Search This Blog

Wednesday, October 31, 2018

A tiny fragment

Corrected Quotation

Right now this is part of chapter one, vol. 2. Separate Identity. This may change. It may become a chapter of its own. What ever happens, this will give you a taste of our research:


            Russell identified Barbour’s Atonement Doctrine as Unitarian, and it was held by Unitarians. He was not inaccurate. But its origin rests further back in history than the American Unitarian movement. Johann Christian Konrad von Hofmann, a German Lutheran, suggested something similar. In his Der Schriftbeweis, published first between 1852 and 1855, he abandoned traditional Lutheran and Trinity-based Substitution theory, replacing it with a view with which Barbour would have agreed. Claude Welsh, using rather over blown language, describes Hofmann’s theory:

For Hofmann, Christ appeared as man on earth as the historical activation of the eternal inner-divine will of love to restore the fellowship with God broken by sin. He did this not so much by an act of dying as by a human form of being and willing and doing that throughout (and thus also unto death) was characterized by obedience to the divine call. Thus the love and fidelity of Jesus to the father, reflecting the inner-divine love of Son to Father, mediates a new relation of God and man, and those who receive this divine act in faith become participants in the new humanity of which Christ is the head.[1]

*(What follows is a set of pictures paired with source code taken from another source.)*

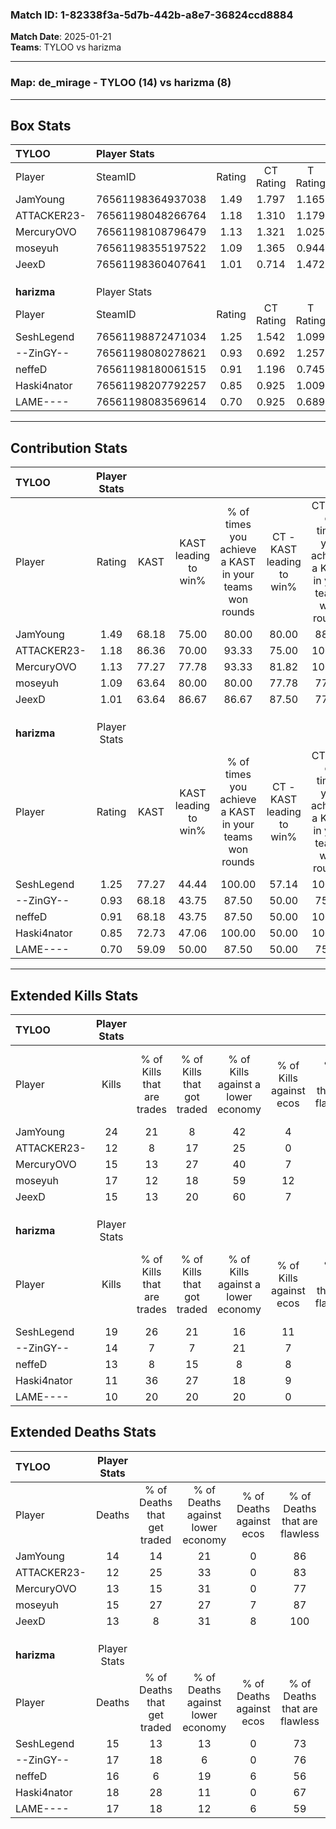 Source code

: ### Match ID: 1-82338f3a-5d7b-442b-a8e7-36824ccd8884  
**Match Date**: 2025-01-21  
**Teams**: TYLOO vs harizma  

---  

### **Map**: de_mirage - TYLOO (14) vs harizma (8)  
---  

## Box Stats  

| **TYLOO**   | Player Stats      |        |           |          |       |       |       |         |        |      |     |
| :- | :- | :-: | :-: | :-: | :-: | :-: | :-: | :-: | :-: | :-: | :-: |
| Player      | SteamID           | Rating | CT Rating | T Rating | KAST  |  ADR  | Kills | Assists | Deaths | K/D  | HS% |
| JamYoung    | 76561198364937038 |  1.49  |   1.797   |  1.165   | 68.18 | 101.1 |  24   |    1    |   14   | 1.71 | 70  |
| ATTACKER23- | 76561198048266764 |  1.18  |   1.310   |  1.179   | 86.36 | 82.0  |  12   |   10    |   12   | 1.00 | 58  |
| MercuryOVO  | 76561198108796479 |  1.13  |   1.321   |  1.025   | 77.27 | 67.8  |  15   |    3    |   13   | 1.15 | 60  |
| moseyuh     | 76561198355197522 |  1.09  |   1.365   |  0.944   | 63.64 | 76.3  |  17   |    3    |   15   | 1.13 | 29  |
| JeexD       | 76561198360407641 |  1.01  |   0.714   |  1.472   | 63.64 | 65.6  |  15   |    1    |   13   | 1.15 | 40  |
|             |                   |        |           |          |       |       |       |         |        |      |     |
|             |                   |        |           |          |       |       |       |         |        |      |     |
|             |                   |        |           |          |       |       |       |         |        |      |     |
| **harizma** | Player Stats      |        |           |          |       |       |       |         |        |      |     |
| Player      | SteamID           | Rating | CT Rating | T Rating | KAST  |  ADR  | Kills | Assists | Deaths | K/D  | HS% |
| SeshLegend  | 76561198872471034 |  1.25  |   1.542   |  1.099   | 77.27 | 73.0  |  19   |    2    |   15   | 1.27 | 63  |
| --ZinGY--   | 76561198080278621 |  0.93  |   0.692   |  1.257   | 68.18 | 68.3  |  14   |    4    |   17   | 0.82 | 21  |
| neffeD      | 76561198180061515 |  0.91  |   1.196   |  0.745   | 68.18 | 60.7  |  13   |    7    |   16   | 0.81 | 30  |
| Haski4nator | 76561198207792257 |  0.85  |   0.925   |  1.009   | 72.73 | 70.3  |  11   |    7    |   18   | 0.61 | 54  |
| LAME----    | 76561198083569614 |  0.70  |   0.925   |  0.689   | 59.09 | 62.8  |  10   |    6    |   17   | 0.59 | 70  |
---  

## Contribution Stats  

| **TYLOO**   | Player Stats |       |                      |                                                        |                           |                                                             |                          |                                                            |
| :- | :-: | :-: | :-: | :-: | :-: | :-: | :-: | :-: |
| Player      |    Rating    | KAST  | KAST leading to win% | % of times you achieve a KAST in your teams won rounds | CT - KAST leading to win% | CT - % of times you achieve a KAST in your teams won rounds | T - KAST leading to win% | T - % of times you achieve a KAST in your teams won rounds |
| JamYoung    |     1.49     | 68.18 |        75.00         |                         80.00                          |           80.00           |                            88.89                            |          66.67           |                           66.67                            |
| ATTACKER23- |     1.18     | 86.36 |        70.00         |                         93.33                          |           75.00           |                           100.00                            |          62.50           |                           83.33                            |
| MercuryOVO  |     1.13     | 77.27 |        77.78         |                         93.33                          |           81.82           |                           100.00                            |          71.43           |                           83.33                            |
| moseyuh     |     1.09     | 63.64 |        80.00         |                         80.00                          |           77.78           |                            77.78                            |          83.33           |                           83.33                            |
| JeexD       |     1.01     | 63.64 |        86.67         |                         86.67                          |           87.50           |                            77.78                            |          85.71           |                           100.00                           |
|             |              |       |                      |                                                        |                           |                                                             |                          |                                                            |
|             |              |       |                      |                                                        |                           |                                                             |                          |                                                            |
|             |              |       |                      |                                                        |                           |                                                             |                          |                                                            |
| **harizma** | Player Stats |       |                      |                                                        |                           |                                                             |                          |                                                            |
| Player      |    Rating    | KAST  | KAST leading to win% | % of times you achieve a KAST in your teams won rounds | CT - KAST leading to win% | CT - % of times you achieve a KAST in your teams won rounds | T - KAST leading to win% | T - % of times you achieve a KAST in your teams won rounds |
| SeshLegend  |     1.25     | 77.27 |        44.44         |                         100.00                         |           57.14           |                           100.00                            |          36.36           |                           100.00                           |
| --ZinGY--   |     0.93     | 68.18 |        43.75         |                         87.50                          |           50.00           |                            75.00                            |          40.00           |                           100.00                           |
| neffeD      |     0.91     | 68.18 |        43.75         |                         87.50                          |           50.00           |                           100.00                            |          37.50           |                           75.00                            |
| Haski4nator |     0.85     | 72.73 |        47.06         |                         100.00                         |           50.00           |                           100.00                            |          44.44           |                           100.00                           |
| LAME----    |     0.70     | 59.09 |        50.00         |                         87.50                          |           50.00           |                            75.00                            |          50.00           |                           100.00                           |
---  

## Extended Kills Stats  

| **TYLOO**   | Player Stats |                            |                            |                                    |                         |                              |                                 |                                       |                    |           |
| :- | :-: | :-: | :-: | :-: | :-: | :-: | :-: | :-: | :-: | :-: |
| Player      |    Kills     | % of Kills that are trades | % of Kills that got traded | % of Kills against a lower economy | % of Kills against ecos | % of Kills that are flawless | % of Kills that are close duels | % of Kills that are assisted by flash | Pistol Round Kills | AWP Kills |
| JamYoung    |      24      |             21             |             8              |                 42                 |            4            |              79              |                4                |                   0                   |         1          |     3     |
| ATTACKER23- |      12      |             8              |             17             |                 25                 |            0            |              50              |                8                |                  17                   |         0          |     2     |
| MercuryOVO  |      15      |             13             |             27             |                 40                 |            7            |              67              |               20                |                  20                   |         0          |     1     |
| moseyuh     |      17      |             12             |             18             |                 59                 |           12            |              71              |               12                |                   0                   |         0          |     1     |
| JeexD       |      15      |             13             |             20             |                 60                 |            7            |              60              |                7                |                   0                   |         7          |     0     |
|             |              |                            |                            |                                    |                         |                              |                                 |                                       |                    |           |
|             |              |                            |                            |                                    |                         |                              |                                 |                                       |                    |           |
|             |              |                            |                            |                                    |                         |                              |                                 |                                       |                    |           |
| **harizma** | Player Stats |                            |                            |                                    |                         |                              |                                 |                                       |                    |           |
| Player      |    Kills     | % of Kills that are trades | % of Kills that got traded | % of Kills against a lower economy | % of Kills against ecos | % of Kills that are flawless | % of Kills that are close duels | % of Kills that are assisted by flash | Pistol Round Kills | AWP Kills |
| SeshLegend  |      19      |             26             |             21             |                 16                 |           11            |             100              |                0                |                   0                   |         0          |     2     |
| --ZinGY--   |      14      |             7              |             7              |                 21                 |            7            |              86              |                7                |                   7                   |         10         |     1     |
| neffeD      |      13      |             8              |             15             |                 8                  |            8            |              54              |                8                |                   0                   |         0          |     1     |
| Haski4nator |      11      |             36             |             27             |                 18                 |            9            |             100              |                0                |                   0                   |         0          |     3     |
| LAME----    |      10      |             20             |             20             |                 20                 |            0            |              80              |                0                |                  10                   |         0          |     1     |
## Extended Deaths Stats  

| **TYLOO**   | Player Stats |                             |                                   |                          |                               |                            |                           |               |
| :- | :-: | :-: | :-: | :-: | :-: | :-: | :-: | :-: |
| Player      |    Deaths    | % of Deaths that get traded | % of Deaths against lower economy | % of Deaths against ecos | % of Deaths that are flawless | % of Deaths that are close | % of Deaths while blinded | Deaths to AWP |
| JamYoung    |      14      |             14              |                21                 |            0             |              86               |             0              |             0             |       2       |
| ATTACKER23- |      12      |             25              |                33                 |            0             |              83               |             8              |             0             |       0       |
| MercuryOVO  |      13      |             15              |                31                 |            0             |              77               |             8              |             0             |       3       |
| moseyuh     |      15      |             27              |                27                 |            7             |              87               |             0              |             7             |       2       |
| JeexD       |      13      |              8              |                31                 |            8             |              100              |             0              |             8             |       3       |
|             |              |                             |                                   |                          |                               |                            |                           |               |
|             |              |                             |                                   |                          |                               |                            |                           |               |
|             |              |                             |                                   |                          |                               |                            |                           |               |
| **harizma** | Player Stats |                             |                                   |                          |                               |                            |                           |               |
| Player      |    Deaths    | % of Deaths that get traded | % of Deaths against lower economy | % of Deaths against ecos | % of Deaths that are flawless | % of Deaths that are close | % of Deaths while blinded | Deaths to AWP |
| SeshLegend  |      15      |             13              |                13                 |            0             |              73               |             7              |             7             |       0       |
| --ZinGY--   |      17      |             18              |                 6                 |            0             |              76               |             6              |             6             |       1       |
| neffeD      |      16      |              6              |                19                 |            6             |              56               |             13             |             6             |       3       |
| Haski4nator |      18      |             28              |                11                 |            0             |              67               |             17             |             6             |       3       |
| LAME----    |      17      |             18              |                12                 |            6             |              59               |             6              |             6             |       1       |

            Put in simpler terms, Hofmann saw Christ as redeeming man by example. This is Barbourite doctrine. We have no evidence that Barbour read Hofmann’s work. Hofmann’s ideas came to him through American and British intermediaries. The idea persisted well after the 1870s and 1880s. Horatio Woodburn Southworth [Born 1839], an Anglican layman, published a small book entitled The First Millennial Faith in 1893. It and a predecessor book were meant to “combat the ‘satisfaction theory,’” the belief that mankind and God were reconciled by Christ’s death. He advocated Barbour’s redemption by example theory, though we have no evidence that they read each other’s work. Southworth’s book is primarily a series of quotations from ‘church fathers’ none of which say what he suggests they do.


[1]               C. Welsh: Protestant Thought in the Nineteenth Century¸ Yale University Press, 1972, Volume One, page 225.

5 comments:

jerome said...

One has to be so careful with quotations that they reflect accurately what the original writer meant. How true is the thought behind the example given: "Southworth’s book is primarily a series of quotations from ‘church fathers’ none of which say what he suggests they do." And even if quotations are accurate and in context, you still have to evaluate their validity.

Sha'el, Princess of Pixies said...

I'm not certain I understand your comment. Can you elaborate?

Gary said...

Regret, I cannot understand the grammar of Welsh's quotation, let alone imagine what he is trying to say. Is this a precise quote? If not, can it be corrected please? I'm assuming that the second 'of' in the first sentence should be the word 'to'. I have absolutely no idea how the second sentence should read.

jerome said...

I assume Rachael's question relates to my comment rather than Gary's which requires its own response. I was just agreeing with your mild sideswipe at a writer who quoted sources and then reached conclusions the quotes by themselves didn't necessarily support. When using quotations we have to be very careful that they're not taken out of context, and that our conclusions drawn from them can be justified. Unless the source is reputable and ideally can be further checked, a quote by itself can be useless. Or worse than useless. You might have what you believe is a correct conclusion but if your evidence chain is tainted then you cast doubt on all of it. Certainly when you are not preaching to the already converted. Does that make sense?

Gary said...

Thanks for correcting the quotation Rachael. It makes much better sense now.